Pictures paired with source code:
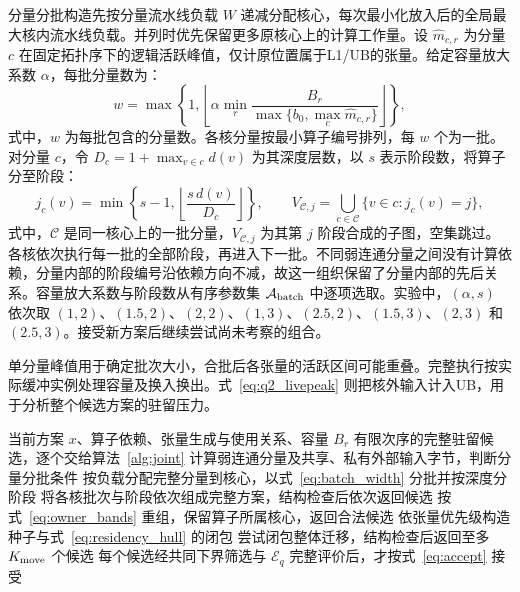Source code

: 分量分批构造先按分量流水线负载 $W$ 递减分配核心，每次最小化放入后的全局最大核内流水线负载。并列时优先保留更多原核心上的计算工作量。设 $\widehat m_{c,r}$ 为分量 $c$ 在固定拓扑序下的逻辑活跃峰值，仅计原位置属于L1/UB的张量。给定容量放大系数 $\alpha$，每批分量数为：
\begin{equation}
 w=\max\!\left\{1,\left\lfloor\alpha\min_r
 \frac{B_r}{\max\{b_0,\max_c\widehat m_{c,r}\}}\right\rfloor\right\},
 \label{eq:batch_width}
\end{equation}
\noindent 式中，$w$ 为每批包含的分量数。各核分量按最小算子编号排列，每 $w$ 个为一批。对分量 $c$，令 $D_c=1+\max_{v\in c}d(v)$ 为其深度层数，以 $s$ 表示阶段数，将算子分至阶段：
\begin{equation}
 j_c(v)=\min\!\left\{s-1,\left\lfloor\frac{s\,d(v)}{D_c}\right\rfloor\right\},
 \qquad V_{\mathcal C,j}=\bigcup_{c\in\mathcal C}\{v\in c:j_c(v)=j\},
 \label{eq:batch_stage}
\end{equation}
\noindent 式中，$\mathcal C$ 是同一核心上的一批分量，$V_{\mathcal C,j}$ 为其第 $j$ 阶段合成的子图，空集跳过。各核依次执行每一批的全部阶段，再进入下一批。不同弱连通分量之间没有计算依赖，分量内部的阶段编号沿依赖方向不减，故这一组织保留了分量内部的先后关系。容量放大系数与阶段数从有序参数集 $\mathcal A_{\rm batch}$ 中逐项选取。实验中，$(\alpha,s)$ 依次取 $(1,2)$、$(1.5,2)$、$(2,2)$、$(1,3)$、$(2.5,2)$、$(1.5,3)$、$(2,3)$ 和 $(2.5,3)$。接受新方案后继续尝试尚未考察的组合。

单分量峰值用于确定批次大小，合批后各张量的活跃区间可能重叠。完整执行按实际缓冲实例处理容量及换入换出。式~\eqref{eq:q2_livepeak} 则把核外输入计入UB，用于分析整个候选方案的驻留压力。

\begin{algorithm}[htbp]
\caption{核心级任务的驻留候选生成（第二、三问）}\label{alg:residency}
\small
\begin{algorithmic}[1]
\Require 当前方案 $x$、算子依赖、张量生成与使用关系、容量 $B_r$
\Ensure 有限次序的完整驻留候选，逐个交给算法~\ref{alg:joint}
\State 计算弱连通分量及共享、私有外部输入字节，判断分量分批条件
  \State 按负载分配完整分量到核心，以式~\eqref{eq:batch_width} 分批并按深度分阶段
  \State 将各核批次与阶段依次组成完整方案，结构检查后依次返回候选
 \EndFor
\Else
  \State 按式~\eqref{eq:owner_bands} 重组，保留算子所属核心，返回合法候选
 \EndFor
 \State 依张量优先级构造种子与式~\eqref{eq:residency_hull} 的闭包
 \State 尝试闭包整体迁移，结构检查后返回至多 $K_{\rm move}$ 个候选
\EndIf
\State 每个候选经共同下界筛选与 $\mathcal E_q$ 完整评价后，才按式~\eqref{eq:accept} 接受
\end{algorithmic}
\end{algorithm}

** Your instructions **
Of all the lines in the data above, show only those that hold the word "widehat".

** Problem solution **
: 分量分批构造先按分量流水线负载 $W$ 递减分配核心，每次最小化放入后的全局最大核内流水线负载。并列时优先保留更多原核心上的计算工作量。设 $\widehat m_{c,r}$ 为分量 $c$ 在固定拓扑序下的逻辑活跃峰值，仅计原位置属于L1/UB的张量。给定容量放大系数 $\alpha$，每批分量数为：
 \frac{B_r}{\max\{b_0,\max_c\widehat m_{c,r}\}}\right\rfloor\right\},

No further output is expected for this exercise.